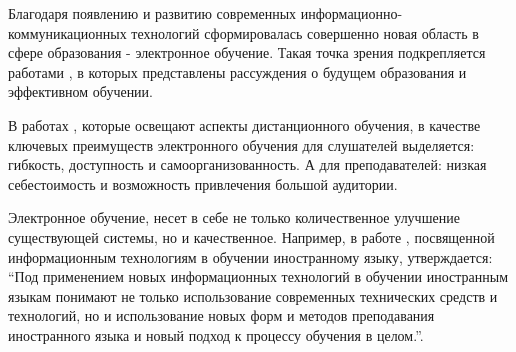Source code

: \documentclass[%
  a5paper,
  subf,
  href,
  master,
  dotsinheaders 
]{csse-fcs}
\begin{document}

\makeabstractru


\tableofcontents

% 


\intro

Благодаря появлению и развитию современных информационно-коммуникационных технологий сформировалась совершенно новая область в сфере образования - электронное обучение. Такая точка зрения подкрепляется работами \cite{goyal2012learning, jethro2012learning}, в которых представлены рассуждения о будущем образования и эффективном обучении.

В работах \cite{pravodelov2015, borodickaya2017, alonceva2018creating, vaganova2017elecrt}, которые освещают аспекты дистанционного обучения, в качестве ключевых преимуществ электронного обучения для слушателей выделяется: гибкость, доступность и самоорганизованность. А для преподавателей: низкая себестоимость и возможность привлечения большой аудитории.

Электронное обучение, несет в себе не только количественное улучшение существующей системы, но и качественное. Например, в работе \cite{yarasheva2014}, посвященной информационным технологиям в обучении иностранному языку, утверждается:
“Под применением новых информационных технологий в обучении иностранным языкам понимают не только использование современных технических средств и технологий, но и использование новых форм и методов преподавания иностранного языка и новый подход к процессу обучения в целом.”.
\end{document}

####################

**Task objective:**
Lines containing the word "технологий": copy each of them from the material.

**Result of the exercise:**
Благодаря появлению и развитию современных информационно-коммуникационных технологий сформировалась совершенно новая область в сфере образования - электронное обучение. Такая точка зрения подкрепляется работами \cite{goyal2012learning, jethro2012learning}, в которых представлены рассуждения о будущем образования и эффективном обучении.
“Под применением новых информационных технологий в обучении иностранным языкам понимают не только использование современных технических средств и технологий, но и использование новых форм и методов преподавания иностранного языка и новый подход к процессу обучения в целом.”.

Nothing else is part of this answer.